# Numerical differentiation using finite differences = inherently ill conditioned?

This is probably an ignorant question, but I've taken a couple of numerical methods courses and courses that involve using numerical methods to solve ODE/PDEs. In every course, finite difference schemes were used heavily. But it seems these numerical differencing schemes typically result in ill-conditioned discretized problems (something that I do not recall learning in any of my classes). If so, then what exactly is their use if they lead to ill-conditioned problems?
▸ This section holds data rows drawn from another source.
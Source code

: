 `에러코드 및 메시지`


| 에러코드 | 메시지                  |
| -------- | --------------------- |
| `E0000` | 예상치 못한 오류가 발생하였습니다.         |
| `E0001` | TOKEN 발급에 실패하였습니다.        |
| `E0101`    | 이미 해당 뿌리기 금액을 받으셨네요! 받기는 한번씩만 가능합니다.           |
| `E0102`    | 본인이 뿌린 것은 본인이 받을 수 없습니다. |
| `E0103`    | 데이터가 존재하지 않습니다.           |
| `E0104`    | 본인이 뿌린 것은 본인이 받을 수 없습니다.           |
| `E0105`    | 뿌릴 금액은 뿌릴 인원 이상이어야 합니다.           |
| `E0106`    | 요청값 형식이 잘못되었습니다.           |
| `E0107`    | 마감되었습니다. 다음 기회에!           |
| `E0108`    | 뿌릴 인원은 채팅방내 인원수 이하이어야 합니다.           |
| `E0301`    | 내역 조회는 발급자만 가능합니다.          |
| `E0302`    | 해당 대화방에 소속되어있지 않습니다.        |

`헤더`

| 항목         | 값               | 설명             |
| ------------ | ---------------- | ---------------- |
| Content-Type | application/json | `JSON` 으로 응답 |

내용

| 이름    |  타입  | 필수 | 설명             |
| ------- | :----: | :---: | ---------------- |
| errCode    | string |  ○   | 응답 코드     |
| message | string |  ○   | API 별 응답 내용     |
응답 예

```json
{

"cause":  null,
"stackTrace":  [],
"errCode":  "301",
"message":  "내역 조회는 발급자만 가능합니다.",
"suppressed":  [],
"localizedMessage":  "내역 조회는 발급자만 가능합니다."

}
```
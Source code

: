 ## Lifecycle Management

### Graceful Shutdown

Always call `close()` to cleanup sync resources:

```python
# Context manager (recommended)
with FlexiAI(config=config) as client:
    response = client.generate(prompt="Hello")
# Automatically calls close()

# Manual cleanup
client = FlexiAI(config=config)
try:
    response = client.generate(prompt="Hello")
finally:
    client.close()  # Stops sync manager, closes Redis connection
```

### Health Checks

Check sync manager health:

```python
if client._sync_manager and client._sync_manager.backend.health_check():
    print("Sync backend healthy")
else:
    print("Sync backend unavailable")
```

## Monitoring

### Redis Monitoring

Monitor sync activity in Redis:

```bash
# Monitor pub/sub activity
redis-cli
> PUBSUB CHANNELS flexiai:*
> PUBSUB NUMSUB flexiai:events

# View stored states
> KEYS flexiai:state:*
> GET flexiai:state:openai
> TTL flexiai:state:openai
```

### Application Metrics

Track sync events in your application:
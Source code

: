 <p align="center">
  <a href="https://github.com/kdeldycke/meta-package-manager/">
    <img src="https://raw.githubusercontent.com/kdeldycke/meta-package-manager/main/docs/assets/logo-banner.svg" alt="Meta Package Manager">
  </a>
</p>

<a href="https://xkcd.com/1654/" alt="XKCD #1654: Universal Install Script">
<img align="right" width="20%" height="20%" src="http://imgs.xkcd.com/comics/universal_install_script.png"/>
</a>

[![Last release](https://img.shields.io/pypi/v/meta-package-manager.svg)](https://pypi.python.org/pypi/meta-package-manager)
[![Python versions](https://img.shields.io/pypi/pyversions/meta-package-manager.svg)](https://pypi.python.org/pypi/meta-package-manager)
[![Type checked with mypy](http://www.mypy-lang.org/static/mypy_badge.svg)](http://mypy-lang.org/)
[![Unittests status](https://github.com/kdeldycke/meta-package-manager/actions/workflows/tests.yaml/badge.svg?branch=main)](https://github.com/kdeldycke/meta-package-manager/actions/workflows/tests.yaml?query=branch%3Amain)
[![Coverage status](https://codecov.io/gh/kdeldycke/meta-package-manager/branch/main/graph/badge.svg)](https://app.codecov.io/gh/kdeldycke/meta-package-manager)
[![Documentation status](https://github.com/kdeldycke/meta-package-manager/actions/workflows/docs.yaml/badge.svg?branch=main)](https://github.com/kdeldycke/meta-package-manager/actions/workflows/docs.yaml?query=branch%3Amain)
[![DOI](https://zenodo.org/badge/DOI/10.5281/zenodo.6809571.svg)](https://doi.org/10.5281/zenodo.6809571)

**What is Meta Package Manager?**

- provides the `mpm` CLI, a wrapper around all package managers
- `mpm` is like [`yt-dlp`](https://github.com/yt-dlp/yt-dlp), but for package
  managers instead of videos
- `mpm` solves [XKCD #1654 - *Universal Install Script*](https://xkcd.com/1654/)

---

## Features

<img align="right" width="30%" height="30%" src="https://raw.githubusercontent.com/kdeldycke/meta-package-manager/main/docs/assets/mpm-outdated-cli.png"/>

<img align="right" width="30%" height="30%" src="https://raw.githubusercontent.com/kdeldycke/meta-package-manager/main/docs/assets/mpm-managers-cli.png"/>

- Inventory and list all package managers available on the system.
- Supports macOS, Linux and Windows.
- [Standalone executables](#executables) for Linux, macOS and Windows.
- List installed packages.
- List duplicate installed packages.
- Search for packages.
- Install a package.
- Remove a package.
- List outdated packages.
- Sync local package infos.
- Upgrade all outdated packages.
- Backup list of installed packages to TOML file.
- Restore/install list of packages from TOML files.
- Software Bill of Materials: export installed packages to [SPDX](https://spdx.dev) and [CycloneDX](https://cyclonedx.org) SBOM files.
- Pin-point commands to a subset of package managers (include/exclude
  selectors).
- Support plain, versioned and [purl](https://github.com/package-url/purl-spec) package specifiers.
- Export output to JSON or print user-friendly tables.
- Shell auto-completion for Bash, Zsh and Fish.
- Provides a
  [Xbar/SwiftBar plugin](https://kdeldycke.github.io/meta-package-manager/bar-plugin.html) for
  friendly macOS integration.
Take for example the following ODE: $$\frac{d^2u}{dx^2}=2$$

When discretized with central differencing and written in matrix form: $$Au=2$$ where A is the tridiagonal coefficient matrix resulting from the central differencing [1, -2, 1]. This is probably the "simplest" approach that I can think of to solve this problem numerically, but as the dimensions of A become bigger, this problem becomes more and more ill-conditioned.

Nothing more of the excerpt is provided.